Once the energy for change was ignited, it didn’t want to be dampened by any outside influences, having been denied for so long.
We have, at least an end-point for the Cameron era — though the prospect of what might replace him is terrifying. I guess it is appropriate to give him credit for time spent. But let’s not forget he has been an awful prime minister, and history will remember him so. At least he wore a nice suit, literally and metaphorically, which others on his team might not have done.
But he consistently refused to fulfil the core purpose of the job we took him on for: serve the people. And wasn’t as if nobody pointed it out. Routinely, every few weeks, thousands of people took to the streets to protest about what his government was doing. He was the Protest PM, the archetypal bad ruler who wounds the land.
Maybe there’s a slim chance that we can remember something fundamental:
If people are suffering, politics has work to do.
It certainly has work to do now. People are bruised on all sides. EU leaders feel like we’ve beaten up the thing they spend their lives making, and their instinct is to lash out in return. People here who voted Leave are seeing the shining vision dissipate, replaced by difficult work, unintended consequences and broken trust.
The energy for change has not been satisfied, I think. Only blown off steam. As it builds up again it’s likely to become bitter or hopeless or hurtful.
Maybe, just maybe, we can press pause and recognise that the country needs healing. It need sorting out properly. The question is whether we can interrupt the freight train of ‘how things are’.
It could so easily descend into right-wing subjugation and hatred of anyone who’s different. Many of us fear it.
So maybe it’s time for a shout, a howl, a roar.
A stop and think with a cup of tea.
Why can’t we have a proper constitution? Why can’t we have proportional representation, and break the myth of red team vs blue team to embrace multi-party politics built more on consensus than antagonism? (Goodness knows people in the red and blue teams are pulling apart anyway.)
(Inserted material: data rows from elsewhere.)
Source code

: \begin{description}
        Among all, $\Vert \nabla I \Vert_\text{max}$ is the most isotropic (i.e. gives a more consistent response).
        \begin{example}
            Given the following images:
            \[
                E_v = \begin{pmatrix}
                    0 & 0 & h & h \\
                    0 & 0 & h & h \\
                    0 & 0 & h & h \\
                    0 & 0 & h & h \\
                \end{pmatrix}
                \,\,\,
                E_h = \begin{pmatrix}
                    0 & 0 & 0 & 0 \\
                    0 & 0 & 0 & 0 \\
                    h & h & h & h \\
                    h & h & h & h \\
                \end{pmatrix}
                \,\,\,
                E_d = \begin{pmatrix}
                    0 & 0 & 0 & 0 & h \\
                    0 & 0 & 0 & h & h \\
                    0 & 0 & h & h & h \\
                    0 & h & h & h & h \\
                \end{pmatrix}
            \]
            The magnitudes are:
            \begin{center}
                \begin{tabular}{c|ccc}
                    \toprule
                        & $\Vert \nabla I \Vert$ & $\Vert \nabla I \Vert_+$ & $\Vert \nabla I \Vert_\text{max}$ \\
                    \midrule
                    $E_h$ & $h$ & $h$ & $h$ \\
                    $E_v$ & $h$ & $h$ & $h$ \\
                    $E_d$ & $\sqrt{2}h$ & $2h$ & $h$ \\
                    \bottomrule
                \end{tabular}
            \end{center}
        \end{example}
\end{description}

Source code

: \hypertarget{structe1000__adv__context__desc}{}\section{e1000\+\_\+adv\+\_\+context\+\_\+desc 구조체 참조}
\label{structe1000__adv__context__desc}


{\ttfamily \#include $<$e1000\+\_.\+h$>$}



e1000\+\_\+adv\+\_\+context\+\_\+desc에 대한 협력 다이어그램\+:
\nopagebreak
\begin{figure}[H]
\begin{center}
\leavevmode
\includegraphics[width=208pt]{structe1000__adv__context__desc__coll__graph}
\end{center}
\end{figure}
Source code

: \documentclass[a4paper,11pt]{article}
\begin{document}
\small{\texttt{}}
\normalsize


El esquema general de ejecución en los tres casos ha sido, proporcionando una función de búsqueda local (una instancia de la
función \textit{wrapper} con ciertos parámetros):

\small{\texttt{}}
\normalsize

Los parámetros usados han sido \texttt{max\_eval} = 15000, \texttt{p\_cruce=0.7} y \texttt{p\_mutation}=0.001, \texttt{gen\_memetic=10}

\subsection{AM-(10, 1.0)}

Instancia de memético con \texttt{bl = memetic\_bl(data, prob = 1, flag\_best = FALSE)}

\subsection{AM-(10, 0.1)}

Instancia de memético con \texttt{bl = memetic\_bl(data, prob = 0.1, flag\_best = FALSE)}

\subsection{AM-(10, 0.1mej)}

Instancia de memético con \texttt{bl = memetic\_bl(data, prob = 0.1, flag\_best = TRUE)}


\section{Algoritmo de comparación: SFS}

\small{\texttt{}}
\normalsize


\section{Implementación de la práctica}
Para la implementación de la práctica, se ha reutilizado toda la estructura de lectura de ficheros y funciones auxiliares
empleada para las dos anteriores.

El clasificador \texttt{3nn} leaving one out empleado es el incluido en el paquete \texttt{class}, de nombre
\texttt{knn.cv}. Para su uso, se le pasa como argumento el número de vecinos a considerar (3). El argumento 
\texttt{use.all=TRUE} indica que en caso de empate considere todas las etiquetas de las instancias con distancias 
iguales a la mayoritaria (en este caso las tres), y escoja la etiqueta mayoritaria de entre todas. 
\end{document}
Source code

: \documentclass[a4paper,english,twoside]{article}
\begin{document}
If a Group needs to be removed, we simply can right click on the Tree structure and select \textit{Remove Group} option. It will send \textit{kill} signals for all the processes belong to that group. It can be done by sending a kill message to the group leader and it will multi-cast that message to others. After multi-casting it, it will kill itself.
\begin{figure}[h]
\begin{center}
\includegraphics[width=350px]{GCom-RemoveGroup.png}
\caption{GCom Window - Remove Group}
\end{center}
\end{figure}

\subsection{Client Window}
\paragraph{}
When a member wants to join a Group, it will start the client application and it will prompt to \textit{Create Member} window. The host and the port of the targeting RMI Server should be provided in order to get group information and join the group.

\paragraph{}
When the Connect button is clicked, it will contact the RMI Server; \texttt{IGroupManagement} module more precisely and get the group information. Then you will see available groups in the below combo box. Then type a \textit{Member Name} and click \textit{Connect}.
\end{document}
Why can’t we have citizen’s income? Why can’t we have community banking? Why can’t we have a well-funded public health service? Why can’t we support the people who most need it with generous humanity? Why can’t we have a massive drive for clean energy? Why can’t we boost microbusinesses, creative industries and social enterprise?
We could do all these things and more. We could. Except that’s not how things are, you see.
Well, newsflash. Things aren’t how they were. Suddenly, shockingly.
Pain won. Is it going to keep winning? Or shall we, you know, leave it?